Environmental gradients and micro-heterogeneity shape fine-scale plant community assembly on coastal dunes

Questions: How do fine scale community assembly processes (e.g., environmental filtering, symmetric competition, hierarchical competition, facilitation) vary along a natural stress gradient on coastal sand dunes? How does local environmental heterogeneity affect these processes? Location: Mediterranean coastal sand dunes, central Italy (Montalto Marina, Lazio region). Methods: We quantified spatial (co-occurrence) and functional patterns (degree of divergence in the traits of co-occurring species) at a fine scale (0.5 m x 0.5 m subplots) in herbaceous communities (2 m x 2 m plots) of coastal habitats along the sea-inland vegetation zonation.

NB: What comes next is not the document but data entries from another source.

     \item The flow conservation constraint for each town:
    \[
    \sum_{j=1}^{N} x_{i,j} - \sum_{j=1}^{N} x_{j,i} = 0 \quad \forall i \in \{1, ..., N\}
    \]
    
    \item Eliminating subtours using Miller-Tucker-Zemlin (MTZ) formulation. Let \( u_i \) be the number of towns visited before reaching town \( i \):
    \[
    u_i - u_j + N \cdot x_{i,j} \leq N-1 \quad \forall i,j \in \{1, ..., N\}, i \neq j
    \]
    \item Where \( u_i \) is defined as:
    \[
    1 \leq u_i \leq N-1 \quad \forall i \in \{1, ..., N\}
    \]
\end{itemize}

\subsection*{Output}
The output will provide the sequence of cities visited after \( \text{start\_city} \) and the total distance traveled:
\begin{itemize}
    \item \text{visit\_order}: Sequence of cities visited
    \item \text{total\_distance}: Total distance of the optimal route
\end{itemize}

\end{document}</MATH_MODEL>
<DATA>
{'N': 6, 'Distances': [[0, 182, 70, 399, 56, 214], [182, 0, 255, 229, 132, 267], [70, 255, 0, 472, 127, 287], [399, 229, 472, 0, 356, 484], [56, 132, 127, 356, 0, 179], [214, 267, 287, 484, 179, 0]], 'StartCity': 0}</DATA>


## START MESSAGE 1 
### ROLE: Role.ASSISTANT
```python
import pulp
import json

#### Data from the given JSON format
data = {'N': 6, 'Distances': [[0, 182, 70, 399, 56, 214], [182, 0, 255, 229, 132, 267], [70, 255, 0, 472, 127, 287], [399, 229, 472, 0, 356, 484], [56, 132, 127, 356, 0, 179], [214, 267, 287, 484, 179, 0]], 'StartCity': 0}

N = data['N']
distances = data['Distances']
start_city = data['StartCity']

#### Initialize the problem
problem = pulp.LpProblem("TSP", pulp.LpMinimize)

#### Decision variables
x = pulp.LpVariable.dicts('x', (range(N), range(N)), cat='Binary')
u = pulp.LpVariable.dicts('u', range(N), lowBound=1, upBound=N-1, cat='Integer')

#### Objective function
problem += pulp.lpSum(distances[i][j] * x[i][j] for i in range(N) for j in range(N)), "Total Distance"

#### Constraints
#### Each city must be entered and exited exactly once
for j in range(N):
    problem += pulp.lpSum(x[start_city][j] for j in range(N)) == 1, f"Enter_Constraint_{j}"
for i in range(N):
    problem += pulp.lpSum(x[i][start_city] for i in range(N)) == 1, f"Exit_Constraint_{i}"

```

We then studied how the fine-scale co-occurrence patterns (aggregation vs segregation) varied across habitats of the zonation. Finally, we fitted linear models assessing the relationship of the fine-scale functional patterns (convergence vs divergence) with (1) the average environmental conditions along the sea-inland environmental stress gradient, and (2) the environmental heterogeneity within plots. Results: Spatial and functional patterns conveyed complementary information. Within-community spatial segregation was more common further from the sea, which suggests the dominance of competitive processes in the least stressed communities. Fine-scale convergence or divergence depended, for all functional traits, on the average environmental conditions of the community along the gradient, suggesting an effect of environmental stress on the prevailing assembly processes. However, it also depended on the environmental heterogeneity within the community, suggesting that micro-abiotic filtering might play a more important role than previously anticipated in determining fine-scale community assembly. Conclusions: Our results suggest that contrasting assembly processes act simultaneously on community assembly along environmental gradients, both as a function of average environmental conditions and of local heterogeneity. Future studies assessing community assembly should therefore avoid neglecting the role of micro-abiotic filtering in shaping functional patterns. Moreover, only by integrating multiple sources of information (trait patterns, spatial patterns and environmental variation) were we able to disentangle fine-scale community assembly processes and reinforce our interpretation of community patterns.